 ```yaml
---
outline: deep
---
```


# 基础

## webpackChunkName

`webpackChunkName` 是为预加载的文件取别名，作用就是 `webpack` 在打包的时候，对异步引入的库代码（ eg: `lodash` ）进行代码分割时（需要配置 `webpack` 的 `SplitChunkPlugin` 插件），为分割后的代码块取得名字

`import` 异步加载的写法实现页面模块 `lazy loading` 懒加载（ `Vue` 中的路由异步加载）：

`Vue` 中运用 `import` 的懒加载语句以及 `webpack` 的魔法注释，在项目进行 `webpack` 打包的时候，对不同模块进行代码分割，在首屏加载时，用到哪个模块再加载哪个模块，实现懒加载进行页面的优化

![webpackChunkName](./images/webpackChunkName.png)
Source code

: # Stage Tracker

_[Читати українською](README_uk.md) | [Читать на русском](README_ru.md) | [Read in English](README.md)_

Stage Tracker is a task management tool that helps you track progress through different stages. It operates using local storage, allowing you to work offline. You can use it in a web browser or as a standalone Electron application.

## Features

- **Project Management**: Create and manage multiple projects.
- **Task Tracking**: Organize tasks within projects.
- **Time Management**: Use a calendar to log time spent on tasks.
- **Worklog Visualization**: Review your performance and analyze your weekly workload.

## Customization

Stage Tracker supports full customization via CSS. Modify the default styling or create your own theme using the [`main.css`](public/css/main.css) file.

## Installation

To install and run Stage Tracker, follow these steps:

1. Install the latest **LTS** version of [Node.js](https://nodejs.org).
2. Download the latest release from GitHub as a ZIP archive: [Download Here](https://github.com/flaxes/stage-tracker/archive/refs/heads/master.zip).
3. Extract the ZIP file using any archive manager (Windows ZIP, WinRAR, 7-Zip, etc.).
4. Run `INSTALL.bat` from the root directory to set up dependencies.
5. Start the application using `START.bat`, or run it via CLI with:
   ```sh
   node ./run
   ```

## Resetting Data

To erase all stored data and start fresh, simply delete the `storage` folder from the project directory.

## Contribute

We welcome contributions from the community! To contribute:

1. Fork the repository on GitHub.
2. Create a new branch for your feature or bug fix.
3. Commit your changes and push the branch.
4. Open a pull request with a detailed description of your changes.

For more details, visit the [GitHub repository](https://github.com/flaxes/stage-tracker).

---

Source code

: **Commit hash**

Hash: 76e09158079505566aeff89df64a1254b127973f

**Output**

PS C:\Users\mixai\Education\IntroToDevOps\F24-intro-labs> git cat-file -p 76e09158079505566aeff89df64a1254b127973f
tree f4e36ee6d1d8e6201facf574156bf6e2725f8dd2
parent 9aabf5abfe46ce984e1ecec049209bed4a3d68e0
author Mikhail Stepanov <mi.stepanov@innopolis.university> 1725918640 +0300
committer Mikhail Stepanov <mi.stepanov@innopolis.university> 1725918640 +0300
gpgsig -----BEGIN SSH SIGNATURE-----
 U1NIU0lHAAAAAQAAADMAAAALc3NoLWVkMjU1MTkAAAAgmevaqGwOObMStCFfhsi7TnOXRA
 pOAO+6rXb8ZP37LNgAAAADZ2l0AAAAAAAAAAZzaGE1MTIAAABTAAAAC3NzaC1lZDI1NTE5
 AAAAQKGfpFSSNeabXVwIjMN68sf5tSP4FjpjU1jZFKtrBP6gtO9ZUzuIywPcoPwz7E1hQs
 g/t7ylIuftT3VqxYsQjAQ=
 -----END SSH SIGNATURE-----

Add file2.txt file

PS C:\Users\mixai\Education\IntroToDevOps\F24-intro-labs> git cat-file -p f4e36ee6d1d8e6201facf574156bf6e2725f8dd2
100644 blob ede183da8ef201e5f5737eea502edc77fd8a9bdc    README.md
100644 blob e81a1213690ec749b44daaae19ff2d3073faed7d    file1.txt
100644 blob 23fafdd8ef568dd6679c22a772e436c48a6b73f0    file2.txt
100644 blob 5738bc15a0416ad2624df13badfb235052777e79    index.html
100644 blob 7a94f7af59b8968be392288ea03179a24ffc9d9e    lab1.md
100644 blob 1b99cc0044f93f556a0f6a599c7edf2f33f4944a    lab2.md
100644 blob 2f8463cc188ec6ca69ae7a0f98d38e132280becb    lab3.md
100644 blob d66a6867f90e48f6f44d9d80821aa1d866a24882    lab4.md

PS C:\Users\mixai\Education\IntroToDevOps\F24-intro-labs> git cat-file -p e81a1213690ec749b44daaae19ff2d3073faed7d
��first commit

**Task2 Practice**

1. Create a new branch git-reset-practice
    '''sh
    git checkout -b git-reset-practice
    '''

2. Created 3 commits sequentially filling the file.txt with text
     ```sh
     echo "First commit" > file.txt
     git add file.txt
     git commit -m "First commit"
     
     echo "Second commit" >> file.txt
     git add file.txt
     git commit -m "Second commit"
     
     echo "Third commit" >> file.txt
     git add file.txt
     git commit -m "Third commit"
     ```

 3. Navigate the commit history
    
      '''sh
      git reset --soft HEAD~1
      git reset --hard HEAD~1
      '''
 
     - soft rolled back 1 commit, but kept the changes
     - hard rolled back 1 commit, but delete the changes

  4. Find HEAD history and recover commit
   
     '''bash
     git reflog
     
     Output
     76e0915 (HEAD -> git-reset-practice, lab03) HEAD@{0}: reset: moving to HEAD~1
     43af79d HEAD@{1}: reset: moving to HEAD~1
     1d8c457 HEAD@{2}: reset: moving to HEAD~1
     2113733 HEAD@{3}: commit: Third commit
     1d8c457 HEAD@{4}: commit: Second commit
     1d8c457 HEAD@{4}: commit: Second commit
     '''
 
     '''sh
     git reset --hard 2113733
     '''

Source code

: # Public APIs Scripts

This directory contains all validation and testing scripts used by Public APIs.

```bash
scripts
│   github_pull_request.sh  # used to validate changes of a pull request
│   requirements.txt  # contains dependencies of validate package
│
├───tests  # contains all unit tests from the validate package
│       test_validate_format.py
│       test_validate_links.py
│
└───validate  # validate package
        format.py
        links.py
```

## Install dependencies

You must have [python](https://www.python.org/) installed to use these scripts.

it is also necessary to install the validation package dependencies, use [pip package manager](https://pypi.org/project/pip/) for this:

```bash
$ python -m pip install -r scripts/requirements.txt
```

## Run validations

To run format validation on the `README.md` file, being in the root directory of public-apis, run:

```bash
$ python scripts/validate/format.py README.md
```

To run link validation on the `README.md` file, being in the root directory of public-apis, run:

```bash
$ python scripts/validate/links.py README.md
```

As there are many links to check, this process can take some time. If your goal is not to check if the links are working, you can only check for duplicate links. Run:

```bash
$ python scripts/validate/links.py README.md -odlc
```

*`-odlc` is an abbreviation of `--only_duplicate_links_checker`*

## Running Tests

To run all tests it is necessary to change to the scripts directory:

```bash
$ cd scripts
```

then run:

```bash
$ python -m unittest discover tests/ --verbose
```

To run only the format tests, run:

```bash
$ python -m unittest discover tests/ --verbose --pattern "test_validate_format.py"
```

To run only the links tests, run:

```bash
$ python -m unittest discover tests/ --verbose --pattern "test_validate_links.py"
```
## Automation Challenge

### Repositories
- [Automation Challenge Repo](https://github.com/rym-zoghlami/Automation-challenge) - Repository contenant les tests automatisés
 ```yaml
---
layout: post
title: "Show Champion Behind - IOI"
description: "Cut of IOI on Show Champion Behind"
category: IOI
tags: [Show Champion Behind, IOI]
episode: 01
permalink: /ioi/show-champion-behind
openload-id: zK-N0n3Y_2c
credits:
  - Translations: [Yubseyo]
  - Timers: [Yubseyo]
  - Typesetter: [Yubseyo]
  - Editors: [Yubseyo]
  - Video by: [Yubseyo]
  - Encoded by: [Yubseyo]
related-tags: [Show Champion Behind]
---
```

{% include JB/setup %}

========================================================================

* [EXERCISE DIRECTIONS]
Repeat word for word every line from the start of the entries to the line holding "To install and", inclusive, and nothing else.

* [WRITTEN RESPONSE]
 ```yaml
---
outline: deep
---
```


# 基础

## webpackChunkName

`webpackChunkName` 是为预加载的文件取别名，作用就是 `webpack` 在打包的时候，对异步引入的库代码（ eg: `lodash` ）进行代码分割时（需要配置 `webpack` 的 `SplitChunkPlugin` 插件），为分割后的代码块取得名字

`import` 异步加载的写法实现页面模块 `lazy loading` 懒加载（ `Vue` 中的路由异步加载）：

`Vue` 中运用 `import` 的懒加载语句以及 `webpack` 的魔法注释，在项目进行 `webpack` 打包的时候，对不同模块进行代码分割，在首屏加载时，用到哪个模块再加载哪个模块，实现懒加载进行页面的优化

![webpackChunkName](./images/webpackChunkName.png)
Source code

: # Stage Tracker

_[Читати українською](README_uk.md) | [Читать на русском](README_ru.md) | [Read in English](README.md)_

Stage Tracker is a task management tool that helps you track progress through different stages. It operates using local storage, allowing you to work offline. You can use it in a web browser or as a standalone Electron application.

## Features

- **Project Management**: Create and manage multiple projects.
- **Task Tracking**: Organize tasks within projects.
- **Time Management**: Use a calendar to log time spent on tasks.
- **Worklog Visualization**: Review your performance and analyze your weekly workload.

## Customization

Stage Tracker supports full customization via CSS. Modify the default styling or create your own theme using the [`main.css`](public/css/main.css) file.

## Installation

To install and run Stage Tracker, follow these steps:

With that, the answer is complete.